Insanity, the Historian, and the Slave Catcher: “Capturing” Black Voices

First an episode from nineteenth-century Brazil: in 1895 Raimundo Nina Rodrigues, a forensic psychiatrist at the University of Bahia in Brazil conducted a posthumous cranial assessment of a former-slave-turned bandit named Lucas de Feira. Born in Brazil, though a “child of the Africans Inácio and Maria,” Lucas was arrested in 1848 and then executed in 1849 for a range of crimes from murder to theft to rape that he and a band of other runaways committed on the roads between the Port city of Salvador da Bahia, a former capital of colonial Brazil, and the nearby city of Feira de Santana. According to Rodrigues, this band was so feared and hated by people living along the highway that led to the city that after one of them was chased down and killed by the police in 1844, festivals and public celebrations took place as the police paraded his decapitated head through the city.

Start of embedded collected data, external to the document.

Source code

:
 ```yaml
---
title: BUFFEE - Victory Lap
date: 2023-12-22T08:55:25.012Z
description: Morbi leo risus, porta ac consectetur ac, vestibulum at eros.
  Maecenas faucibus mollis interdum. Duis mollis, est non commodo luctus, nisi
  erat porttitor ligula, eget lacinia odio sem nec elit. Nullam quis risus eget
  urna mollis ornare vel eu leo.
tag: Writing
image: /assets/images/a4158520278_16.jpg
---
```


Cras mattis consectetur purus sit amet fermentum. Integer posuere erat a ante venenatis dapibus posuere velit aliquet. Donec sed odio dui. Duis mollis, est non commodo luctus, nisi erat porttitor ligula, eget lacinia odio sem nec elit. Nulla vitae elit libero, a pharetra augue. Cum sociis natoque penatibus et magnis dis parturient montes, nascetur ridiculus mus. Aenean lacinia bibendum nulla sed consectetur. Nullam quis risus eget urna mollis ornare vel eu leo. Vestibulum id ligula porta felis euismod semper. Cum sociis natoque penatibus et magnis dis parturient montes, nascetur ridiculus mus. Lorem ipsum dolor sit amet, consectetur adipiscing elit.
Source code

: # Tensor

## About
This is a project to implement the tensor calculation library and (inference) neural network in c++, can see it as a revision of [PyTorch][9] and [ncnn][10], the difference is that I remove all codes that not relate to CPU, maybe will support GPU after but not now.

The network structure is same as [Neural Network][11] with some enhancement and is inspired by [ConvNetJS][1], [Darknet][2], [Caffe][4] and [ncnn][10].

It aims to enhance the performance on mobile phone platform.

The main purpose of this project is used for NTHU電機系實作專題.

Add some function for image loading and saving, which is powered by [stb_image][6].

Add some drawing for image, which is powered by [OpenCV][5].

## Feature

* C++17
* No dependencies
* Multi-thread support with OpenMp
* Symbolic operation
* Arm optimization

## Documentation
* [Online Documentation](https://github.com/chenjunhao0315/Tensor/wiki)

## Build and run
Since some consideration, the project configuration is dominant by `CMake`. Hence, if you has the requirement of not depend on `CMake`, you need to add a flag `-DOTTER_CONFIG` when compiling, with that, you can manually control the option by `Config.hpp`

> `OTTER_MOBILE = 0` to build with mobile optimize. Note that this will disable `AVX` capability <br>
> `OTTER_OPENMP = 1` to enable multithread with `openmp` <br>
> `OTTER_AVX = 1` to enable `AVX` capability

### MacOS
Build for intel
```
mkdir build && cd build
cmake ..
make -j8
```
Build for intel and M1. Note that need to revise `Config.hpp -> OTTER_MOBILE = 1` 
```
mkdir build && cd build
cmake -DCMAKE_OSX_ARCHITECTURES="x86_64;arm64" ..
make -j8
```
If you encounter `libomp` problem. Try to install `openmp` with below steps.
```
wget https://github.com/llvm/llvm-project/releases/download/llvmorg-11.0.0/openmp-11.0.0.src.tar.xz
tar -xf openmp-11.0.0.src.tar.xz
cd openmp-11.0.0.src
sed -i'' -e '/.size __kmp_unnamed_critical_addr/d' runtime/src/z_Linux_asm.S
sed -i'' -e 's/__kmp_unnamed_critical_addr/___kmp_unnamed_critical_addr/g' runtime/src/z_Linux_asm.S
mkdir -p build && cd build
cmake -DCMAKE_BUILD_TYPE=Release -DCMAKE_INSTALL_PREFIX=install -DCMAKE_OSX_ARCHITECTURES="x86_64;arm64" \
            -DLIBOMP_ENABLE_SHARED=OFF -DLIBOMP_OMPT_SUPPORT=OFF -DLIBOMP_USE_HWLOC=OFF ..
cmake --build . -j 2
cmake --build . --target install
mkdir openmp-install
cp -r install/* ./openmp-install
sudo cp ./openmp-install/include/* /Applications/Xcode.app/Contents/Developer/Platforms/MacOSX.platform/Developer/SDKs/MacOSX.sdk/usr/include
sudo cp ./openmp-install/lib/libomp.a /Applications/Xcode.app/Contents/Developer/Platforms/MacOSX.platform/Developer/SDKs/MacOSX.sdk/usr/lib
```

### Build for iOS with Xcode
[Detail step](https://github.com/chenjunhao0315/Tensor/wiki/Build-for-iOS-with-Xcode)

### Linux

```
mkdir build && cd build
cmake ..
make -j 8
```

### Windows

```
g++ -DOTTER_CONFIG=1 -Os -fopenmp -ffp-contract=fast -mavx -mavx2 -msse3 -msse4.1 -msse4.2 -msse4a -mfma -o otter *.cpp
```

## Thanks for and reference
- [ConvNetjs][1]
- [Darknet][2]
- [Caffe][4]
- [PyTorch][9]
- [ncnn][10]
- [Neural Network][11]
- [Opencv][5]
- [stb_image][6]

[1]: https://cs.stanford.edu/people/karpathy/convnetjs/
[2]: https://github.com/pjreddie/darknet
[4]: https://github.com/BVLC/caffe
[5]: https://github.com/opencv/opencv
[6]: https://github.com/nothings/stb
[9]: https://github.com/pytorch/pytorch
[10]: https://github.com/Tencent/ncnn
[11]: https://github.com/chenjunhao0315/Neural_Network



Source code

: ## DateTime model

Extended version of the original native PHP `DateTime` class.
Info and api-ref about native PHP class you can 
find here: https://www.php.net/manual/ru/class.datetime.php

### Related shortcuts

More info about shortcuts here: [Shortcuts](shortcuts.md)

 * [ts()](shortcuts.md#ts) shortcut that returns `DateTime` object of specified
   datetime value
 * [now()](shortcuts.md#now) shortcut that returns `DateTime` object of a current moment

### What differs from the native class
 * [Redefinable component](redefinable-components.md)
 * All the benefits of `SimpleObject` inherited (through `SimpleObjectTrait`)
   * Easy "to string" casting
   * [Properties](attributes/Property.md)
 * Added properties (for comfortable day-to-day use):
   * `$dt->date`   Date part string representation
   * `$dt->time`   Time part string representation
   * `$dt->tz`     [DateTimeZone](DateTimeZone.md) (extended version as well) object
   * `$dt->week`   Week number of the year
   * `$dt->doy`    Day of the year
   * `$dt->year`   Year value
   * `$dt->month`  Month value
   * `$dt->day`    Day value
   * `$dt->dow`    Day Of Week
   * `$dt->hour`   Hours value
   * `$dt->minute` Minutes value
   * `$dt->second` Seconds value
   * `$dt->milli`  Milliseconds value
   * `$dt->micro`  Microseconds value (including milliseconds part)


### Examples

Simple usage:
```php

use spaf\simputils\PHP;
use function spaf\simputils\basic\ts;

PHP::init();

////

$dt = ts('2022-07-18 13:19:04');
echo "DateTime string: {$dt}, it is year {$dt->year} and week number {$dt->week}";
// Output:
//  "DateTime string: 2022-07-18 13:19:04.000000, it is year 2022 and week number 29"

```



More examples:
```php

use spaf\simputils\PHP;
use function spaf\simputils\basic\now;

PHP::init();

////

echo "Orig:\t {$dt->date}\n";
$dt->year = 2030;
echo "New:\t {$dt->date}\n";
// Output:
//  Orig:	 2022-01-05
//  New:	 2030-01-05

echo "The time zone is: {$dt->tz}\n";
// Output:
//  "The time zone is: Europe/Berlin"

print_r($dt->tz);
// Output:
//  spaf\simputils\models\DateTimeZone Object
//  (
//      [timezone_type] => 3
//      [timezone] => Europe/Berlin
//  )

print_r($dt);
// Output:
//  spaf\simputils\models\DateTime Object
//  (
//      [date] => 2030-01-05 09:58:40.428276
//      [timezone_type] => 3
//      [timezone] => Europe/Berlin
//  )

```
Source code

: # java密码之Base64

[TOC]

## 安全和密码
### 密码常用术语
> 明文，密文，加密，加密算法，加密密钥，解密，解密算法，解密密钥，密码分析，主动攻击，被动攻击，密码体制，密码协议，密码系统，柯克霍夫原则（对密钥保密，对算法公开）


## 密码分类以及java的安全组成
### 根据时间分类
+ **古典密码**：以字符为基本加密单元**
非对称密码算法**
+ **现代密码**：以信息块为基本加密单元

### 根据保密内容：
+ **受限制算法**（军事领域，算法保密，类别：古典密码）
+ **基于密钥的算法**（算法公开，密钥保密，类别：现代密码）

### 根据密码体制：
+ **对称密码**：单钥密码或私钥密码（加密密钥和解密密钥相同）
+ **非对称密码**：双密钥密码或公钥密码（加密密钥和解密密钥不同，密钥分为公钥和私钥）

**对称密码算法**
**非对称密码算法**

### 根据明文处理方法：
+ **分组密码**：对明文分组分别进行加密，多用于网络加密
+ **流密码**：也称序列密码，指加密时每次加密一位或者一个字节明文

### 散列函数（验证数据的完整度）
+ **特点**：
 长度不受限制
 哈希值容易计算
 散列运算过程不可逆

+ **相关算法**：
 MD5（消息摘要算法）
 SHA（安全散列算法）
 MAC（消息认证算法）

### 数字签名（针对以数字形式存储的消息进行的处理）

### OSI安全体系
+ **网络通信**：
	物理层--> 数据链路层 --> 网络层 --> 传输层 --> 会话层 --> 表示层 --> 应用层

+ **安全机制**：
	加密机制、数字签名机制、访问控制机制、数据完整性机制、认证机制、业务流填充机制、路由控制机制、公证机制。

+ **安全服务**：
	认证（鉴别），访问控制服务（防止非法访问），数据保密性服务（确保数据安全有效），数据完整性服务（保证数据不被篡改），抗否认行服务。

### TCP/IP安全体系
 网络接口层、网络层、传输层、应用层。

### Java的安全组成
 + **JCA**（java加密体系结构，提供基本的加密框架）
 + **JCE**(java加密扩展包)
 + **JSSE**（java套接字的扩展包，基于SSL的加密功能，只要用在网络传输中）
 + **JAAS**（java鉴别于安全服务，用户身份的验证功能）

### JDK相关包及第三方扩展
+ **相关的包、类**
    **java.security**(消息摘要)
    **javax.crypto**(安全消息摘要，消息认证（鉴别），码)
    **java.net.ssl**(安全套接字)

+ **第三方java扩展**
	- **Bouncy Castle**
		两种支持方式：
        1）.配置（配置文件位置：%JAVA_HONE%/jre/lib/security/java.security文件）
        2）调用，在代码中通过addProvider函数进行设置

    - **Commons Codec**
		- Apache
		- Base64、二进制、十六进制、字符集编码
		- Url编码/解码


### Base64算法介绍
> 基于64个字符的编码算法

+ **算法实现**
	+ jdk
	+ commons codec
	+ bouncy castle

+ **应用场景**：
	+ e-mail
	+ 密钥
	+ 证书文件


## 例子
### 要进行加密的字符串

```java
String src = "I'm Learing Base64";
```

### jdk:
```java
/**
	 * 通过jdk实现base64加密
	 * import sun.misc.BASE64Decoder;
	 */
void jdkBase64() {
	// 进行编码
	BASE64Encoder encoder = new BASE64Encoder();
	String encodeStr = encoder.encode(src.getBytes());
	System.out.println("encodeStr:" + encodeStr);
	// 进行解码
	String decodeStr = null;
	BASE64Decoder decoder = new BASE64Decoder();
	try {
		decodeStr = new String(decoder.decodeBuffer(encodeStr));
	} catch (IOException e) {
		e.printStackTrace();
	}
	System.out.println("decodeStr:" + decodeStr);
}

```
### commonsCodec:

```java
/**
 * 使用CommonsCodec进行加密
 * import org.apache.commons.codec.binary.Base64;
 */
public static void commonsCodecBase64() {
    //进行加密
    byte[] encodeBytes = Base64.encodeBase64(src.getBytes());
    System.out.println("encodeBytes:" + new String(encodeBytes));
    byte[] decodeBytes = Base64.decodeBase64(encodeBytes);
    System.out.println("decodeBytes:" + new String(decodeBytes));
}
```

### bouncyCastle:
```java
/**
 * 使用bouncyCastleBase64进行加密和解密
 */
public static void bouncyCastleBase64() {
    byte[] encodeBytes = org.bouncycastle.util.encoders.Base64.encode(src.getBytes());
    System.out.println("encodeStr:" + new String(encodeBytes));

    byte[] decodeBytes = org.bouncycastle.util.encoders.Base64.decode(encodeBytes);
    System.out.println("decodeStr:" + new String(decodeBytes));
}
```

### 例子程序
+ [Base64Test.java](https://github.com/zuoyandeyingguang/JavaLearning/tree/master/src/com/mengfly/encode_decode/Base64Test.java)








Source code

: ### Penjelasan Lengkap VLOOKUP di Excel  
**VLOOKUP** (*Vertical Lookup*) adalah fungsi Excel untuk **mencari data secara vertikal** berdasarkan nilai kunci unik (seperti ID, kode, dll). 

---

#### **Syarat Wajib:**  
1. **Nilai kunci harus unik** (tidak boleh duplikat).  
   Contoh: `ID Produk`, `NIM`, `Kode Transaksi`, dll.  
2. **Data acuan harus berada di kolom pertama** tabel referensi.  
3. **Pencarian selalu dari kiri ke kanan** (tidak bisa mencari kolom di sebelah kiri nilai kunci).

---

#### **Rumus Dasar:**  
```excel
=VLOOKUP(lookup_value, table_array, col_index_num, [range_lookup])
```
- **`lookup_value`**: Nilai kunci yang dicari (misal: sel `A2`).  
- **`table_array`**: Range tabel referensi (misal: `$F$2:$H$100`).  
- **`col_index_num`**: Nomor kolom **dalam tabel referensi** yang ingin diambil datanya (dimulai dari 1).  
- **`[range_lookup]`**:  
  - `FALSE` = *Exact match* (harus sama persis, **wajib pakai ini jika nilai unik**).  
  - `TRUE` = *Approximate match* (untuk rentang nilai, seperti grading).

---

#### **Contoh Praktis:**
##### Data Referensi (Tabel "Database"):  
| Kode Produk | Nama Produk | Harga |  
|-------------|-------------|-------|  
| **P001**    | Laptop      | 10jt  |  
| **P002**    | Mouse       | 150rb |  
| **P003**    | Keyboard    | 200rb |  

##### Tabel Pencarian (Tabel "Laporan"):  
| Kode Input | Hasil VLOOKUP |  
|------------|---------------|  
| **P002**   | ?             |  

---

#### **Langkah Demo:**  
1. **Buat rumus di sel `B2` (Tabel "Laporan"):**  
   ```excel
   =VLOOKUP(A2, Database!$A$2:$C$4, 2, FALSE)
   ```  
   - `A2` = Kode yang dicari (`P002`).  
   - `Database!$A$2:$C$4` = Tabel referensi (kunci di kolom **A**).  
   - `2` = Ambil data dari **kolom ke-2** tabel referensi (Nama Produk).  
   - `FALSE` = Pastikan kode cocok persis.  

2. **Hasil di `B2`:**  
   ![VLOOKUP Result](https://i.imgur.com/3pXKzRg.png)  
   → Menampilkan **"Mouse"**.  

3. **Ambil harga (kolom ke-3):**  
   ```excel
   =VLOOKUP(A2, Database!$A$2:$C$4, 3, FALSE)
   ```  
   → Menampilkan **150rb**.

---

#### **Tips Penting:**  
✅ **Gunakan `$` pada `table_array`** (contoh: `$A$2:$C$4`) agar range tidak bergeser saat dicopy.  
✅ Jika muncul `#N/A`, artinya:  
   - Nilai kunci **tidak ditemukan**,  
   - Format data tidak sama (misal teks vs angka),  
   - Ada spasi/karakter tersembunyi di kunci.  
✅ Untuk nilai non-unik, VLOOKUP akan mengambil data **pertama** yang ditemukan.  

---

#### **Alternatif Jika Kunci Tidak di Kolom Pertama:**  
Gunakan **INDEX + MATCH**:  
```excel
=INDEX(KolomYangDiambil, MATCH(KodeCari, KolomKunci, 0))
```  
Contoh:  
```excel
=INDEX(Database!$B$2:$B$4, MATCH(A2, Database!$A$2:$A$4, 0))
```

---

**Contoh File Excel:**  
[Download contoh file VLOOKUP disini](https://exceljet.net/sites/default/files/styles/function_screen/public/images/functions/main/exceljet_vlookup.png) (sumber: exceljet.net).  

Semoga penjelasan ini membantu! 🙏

The celebrations broke out again and lasted for three days five years later when Lucas de Feira himself was executed in Feira de Santana. 1

At the time of the writing Rodrigues was concerned with the question of whether or not Brazil could become a modern nation and relatedly whether thousands of formerly enslaved peoples could become healthy, contributing citizens of the new social order. ​”We can only speak of the Brazilian people from a political point of view,” wrote Rodriguez in the introduction to his study of Lucas de Feira. “From an anthropological or sociological point of view,” he continued, “much time will have to pass before we can consider there to be a unified population in Brazil.” 2  It was a blunt, unsparing prognosis for the state of the nation only seven years after slavery had officially ended in the country. Yet unlike many who espoused similarly pessimistic views about the capacity of Africans and African descendants to become “Brazilian” (or Chilean or Peruvian or American or you pick a country), Rodrigues laid a significant portion of the blame at the feet of slavery itself.

The “madness “of black people for Rodrigues was a cause of historically created conditions in the Americas, and resistance to the process of enslavement was no less psychologically damaging than acquiescence or resignation. For individuals like Lucas de Feira, theft, pillage, and violent conflict became ever present options in a fugitive existence that grew from being a method of survival to becoming a routinized mode of existence. And this was not a unique or exceptional form of madness. It was the lot of all maroons to exist and indeed prosper on both the fringes and even in the midst of colonial societies. 3  There was thus always the latent potential for the those who had run away from slavery, and who were already criminalized as a fugitive and understood as mentally unstable for this very desire to become free, to express the effects of living with this psychological duress by embracing the expectation of “criminality.” As Rodrigues himself stated, Lucas may have become “a habitual criminal,” however “the psychological causes of [this] should not be difficult to trace.” Under such conditions, was Lucas de Feira’s criminality explained more by the supposed “sanguinary tendencies” of blacks or by the logic of slavery that structured social relations and informed the range of black mobility? 4

My principal concern since first encountering this incident has been with this relationship between madness, race, and freedom in the post-emancipation era. Of course imperial officials, traders, and colonists had been trucking in discourses about the wild and crazed nature of Africans and their descendants well before the 19th century. They had in fact filled no shortage of books with these kinds of claims since at least the 16th century, when shipments of black flesh to the America’s grew into a full sail business and profiteers felt the need to offer more than one justification for perfecting the production of inhumanity. Still there was something qualitatively different about the ways in which blackness and madness were being related to each other and being experienced by people of African descent in the late nineteenth and early twentieth century, something different that couldn’t be reduced to the fact that madness had become a professionalized discourse of medicine and surveillance.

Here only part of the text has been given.